═══ ENTRIES PROVIDED ═══
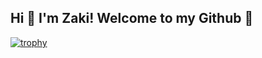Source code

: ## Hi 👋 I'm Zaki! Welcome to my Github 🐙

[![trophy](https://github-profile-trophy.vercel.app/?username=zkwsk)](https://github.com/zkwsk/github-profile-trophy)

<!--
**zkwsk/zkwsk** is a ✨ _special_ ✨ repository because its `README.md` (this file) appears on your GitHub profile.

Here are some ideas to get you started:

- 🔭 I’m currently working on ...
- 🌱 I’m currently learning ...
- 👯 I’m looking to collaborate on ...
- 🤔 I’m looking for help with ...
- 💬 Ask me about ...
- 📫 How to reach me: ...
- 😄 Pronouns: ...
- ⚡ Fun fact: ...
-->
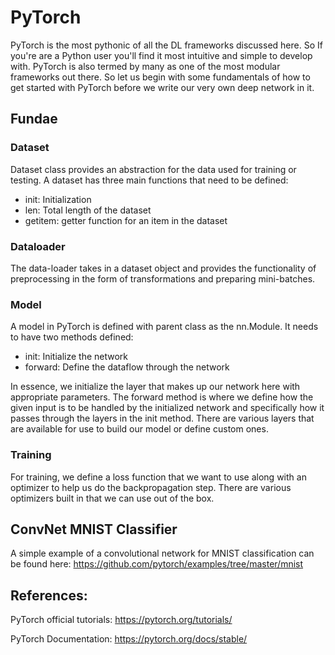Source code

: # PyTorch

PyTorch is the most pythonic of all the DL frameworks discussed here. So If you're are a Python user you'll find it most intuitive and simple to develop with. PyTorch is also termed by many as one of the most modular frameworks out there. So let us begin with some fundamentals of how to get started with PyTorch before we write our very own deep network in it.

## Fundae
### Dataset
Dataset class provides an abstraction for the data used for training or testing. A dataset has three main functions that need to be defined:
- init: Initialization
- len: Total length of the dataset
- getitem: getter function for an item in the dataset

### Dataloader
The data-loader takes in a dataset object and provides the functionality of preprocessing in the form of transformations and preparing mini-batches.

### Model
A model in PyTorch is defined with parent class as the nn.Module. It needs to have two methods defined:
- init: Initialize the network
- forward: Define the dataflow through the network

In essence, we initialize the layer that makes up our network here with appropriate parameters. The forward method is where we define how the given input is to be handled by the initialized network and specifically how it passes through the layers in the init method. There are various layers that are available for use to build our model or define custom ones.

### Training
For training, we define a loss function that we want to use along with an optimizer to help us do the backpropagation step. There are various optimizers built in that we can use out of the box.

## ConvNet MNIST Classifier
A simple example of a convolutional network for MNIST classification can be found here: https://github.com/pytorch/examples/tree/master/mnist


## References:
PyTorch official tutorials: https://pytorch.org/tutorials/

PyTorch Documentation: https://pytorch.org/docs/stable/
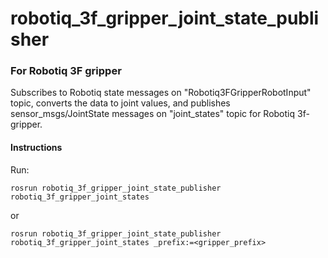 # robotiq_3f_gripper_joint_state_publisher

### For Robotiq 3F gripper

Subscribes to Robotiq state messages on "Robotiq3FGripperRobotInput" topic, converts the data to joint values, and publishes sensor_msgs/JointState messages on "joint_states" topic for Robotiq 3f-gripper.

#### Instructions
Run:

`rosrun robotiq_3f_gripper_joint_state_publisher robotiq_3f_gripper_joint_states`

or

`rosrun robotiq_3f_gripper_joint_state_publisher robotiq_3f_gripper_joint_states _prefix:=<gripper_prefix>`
═══
═══ ENTRIES PROVIDED ═══
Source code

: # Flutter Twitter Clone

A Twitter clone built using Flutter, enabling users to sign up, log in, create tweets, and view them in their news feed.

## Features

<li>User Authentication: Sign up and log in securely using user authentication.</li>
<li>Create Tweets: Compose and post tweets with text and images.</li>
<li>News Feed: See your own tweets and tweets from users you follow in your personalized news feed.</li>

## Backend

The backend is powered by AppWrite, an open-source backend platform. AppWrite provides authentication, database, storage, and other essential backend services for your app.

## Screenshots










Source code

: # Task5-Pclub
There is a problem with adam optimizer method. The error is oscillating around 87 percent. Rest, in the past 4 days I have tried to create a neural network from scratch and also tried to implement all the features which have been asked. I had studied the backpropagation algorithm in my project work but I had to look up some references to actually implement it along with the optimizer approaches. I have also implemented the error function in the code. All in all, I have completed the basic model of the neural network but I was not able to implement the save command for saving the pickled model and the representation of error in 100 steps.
═══
■ WHAT YOU HAVE TO DO ■
Within the listing above, write out the stretch from the line with "- 🤔 I’m looking for help with ..." through the line with "### Dataloader" exactly. Any pictures are to be left out.

■ SOLUTION TO THIS TASK ■
- 🤔 I’m looking for help with ...
- 💬 Ask me about ...
- 📫 How to reach me: ...
- 😄 Pronouns: ...
- ⚡ Fun fact: ...
-->
Source code

: # PyTorch

PyTorch is the most pythonic of all the DL frameworks discussed here. So If you're are a Python user you'll find it most intuitive and simple to develop with. PyTorch is also termed by many as one of the most modular frameworks out there. So let us begin with some fundamentals of how to get started with PyTorch before we write our very own deep network in it.

## Fundae
### Dataset
Dataset class provides an abstraction for the data used for training or testing. A dataset has three main functions that need to be defined:
- init: Initialization
- len: Total length of the dataset
- getitem: getter function for an item in the dataset

### Dataloader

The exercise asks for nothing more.